RECORDS SHOWN:
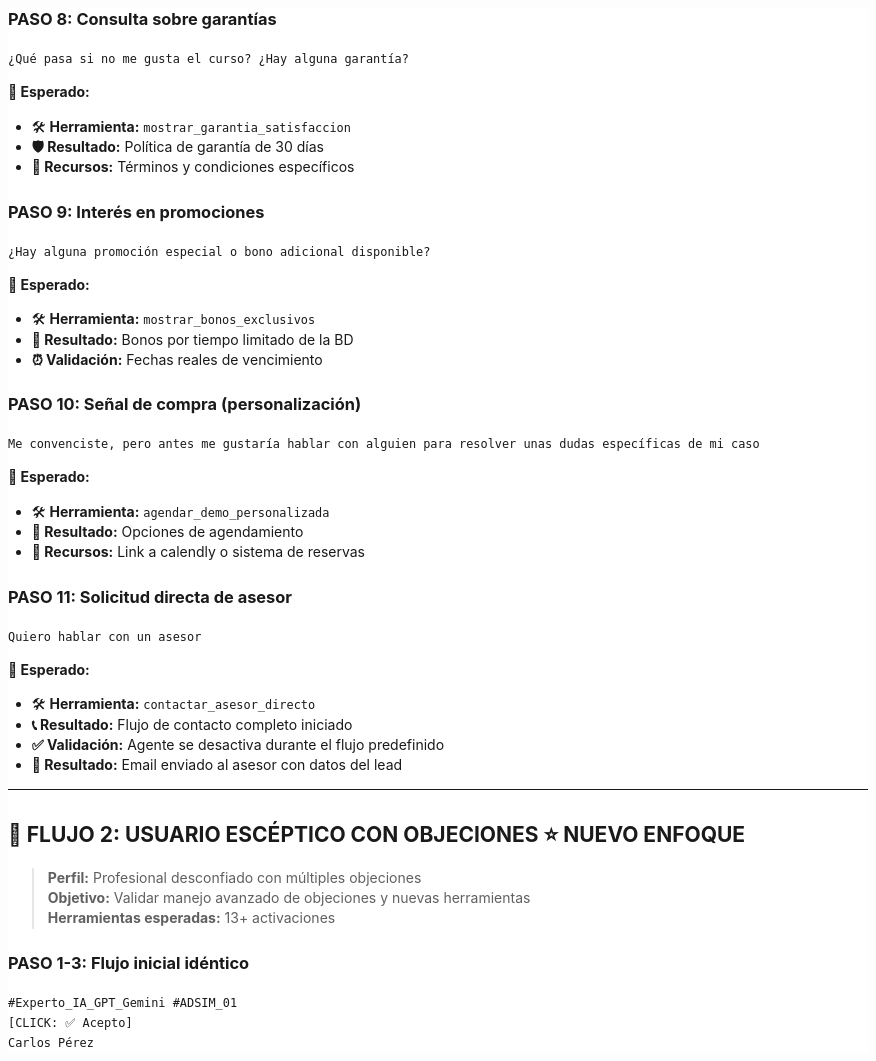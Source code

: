 ### PASO 8: Consulta sobre garantías
```
¿Qué pasa si no me gusta el curso? ¿Hay alguna garantía?
```
**🎯 Esperado:**
- 🛠️ **Herramienta:** `mostrar_garantia_satisfaccion`
- **🛡️ Resultado:** Política de garantía de 30 días
- **📜 Recursos:** Términos y condiciones específicos

### PASO 9: Interés en promociones
```
¿Hay alguna promoción especial o bono adicional disponible?
```
**🎯 Esperado:**
- 🛠️ **Herramienta:** `mostrar_bonos_exclusivos`
- **🎁 Resultado:** Bonos por tiempo limitado de la BD
- **⏰ Validación:** Fechas reales de vencimiento

### PASO 10: Señal de compra (personalización)
```
Me convenciste, pero antes me gustaría hablar con alguien para resolver unas dudas específicas de mi caso
```
**🎯 Esperado:**
- 🛠️ **Herramienta:** `agendar_demo_personalizada`
- **📅 Resultado:** Opciones de agendamiento
- **🔗 Recursos:** Link a calendly o sistema de reservas

### PASO 11: Solicitud directa de asesor
```
Quiero hablar con un asesor
```
**🎯 Esperado:**
- 🛠️ **Herramienta:** `contactar_asesor_directo`
- **📞 Resultado:** Flujo de contacto completo iniciado
- **✅ Validación:** Agente se desactiva durante el flujo predefinido
- **📧 Resultado:** Email enviado al asesor con datos del lead

---

## 🎯 **FLUJO 2: USUARIO ESCÉPTICO CON OBJECIONES** ⭐ NUEVO ENFOQUE

> **Perfil:** Profesional desconfiado con múltiples objeciones  
> **Objetivo:** Validar manejo avanzado de objeciones y nuevas herramientas  
> **Herramientas esperadas:** 13+ activaciones

### PASO 1-3: Flujo inicial idéntico
```
#Experto_IA_GPT_Gemini #ADSIM_01
[CLICK: ✅ Acepto]
Carlos Pérez
```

WORK INSTRUCTIONS: The answer must reproduce every line of the records above exactly, with all pictures left out.

ANSWER FOR THIS EXERCISE:
Source code

: ### PASO 8: Consulta sobre garantías
```
¿Qué pasa si no me gusta el curso? ¿Hay alguna garantía?
```
**🎯 Esperado:**
- 🛠️ **Herramienta:** `mostrar_garantia_satisfaccion`
- **🛡️ Resultado:** Política de garantía de 30 días
- **📜 Recursos:** Términos y condiciones específicos

### PASO 9: Interés en promociones
```
¿Hay alguna promoción especial o bono adicional disponible?
```
**🎯 Esperado:**
- 🛠️ **Herramienta:** `mostrar_bonos_exclusivos`
- **🎁 Resultado:** Bonos por tiempo limitado de la BD
- **⏰ Validación:** Fechas reales de vencimiento

### PASO 10: Señal de compra (personalización)
```
Me convenciste, pero antes me gustaría hablar con alguien para resolver unas dudas específicas de mi caso
```
**🎯 Esperado:**
- 🛠️ **Herramienta:** `agendar_demo_personalizada`
- **📅 Resultado:** Opciones de agendamiento
- **🔗 Recursos:** Link a calendly o sistema de reservas

### PASO 11: Solicitud directa de asesor
```
Quiero hablar con un asesor
```
**🎯 Esperado:**
- 🛠️ **Herramienta:** `contactar_asesor_directo`
- **📞 Resultado:** Flujo de contacto completo iniciado
- **✅ Validación:** Agente se desactiva durante el flujo predefinido
- **📧 Resultado:** Email enviado al asesor con datos del lead

---

## 🎯 **FLUJO 2: USUARIO ESCÉPTICO CON OBJECIONES** ⭐ NUEVO ENFOQUE

> **Perfil:** Profesional desconfiado con múltiples objeciones  
> **Objetivo:** Validar manejo avanzado de objeciones y nuevas herramientas  
> **Herramientas esperadas:** 13+ activaciones

### PASO 1-3: Flujo inicial idéntico
```
#Experto_IA_GPT_Gemini #ADSIM_01
[CLICK: ✅ Acepto]
Carlos Pérez
```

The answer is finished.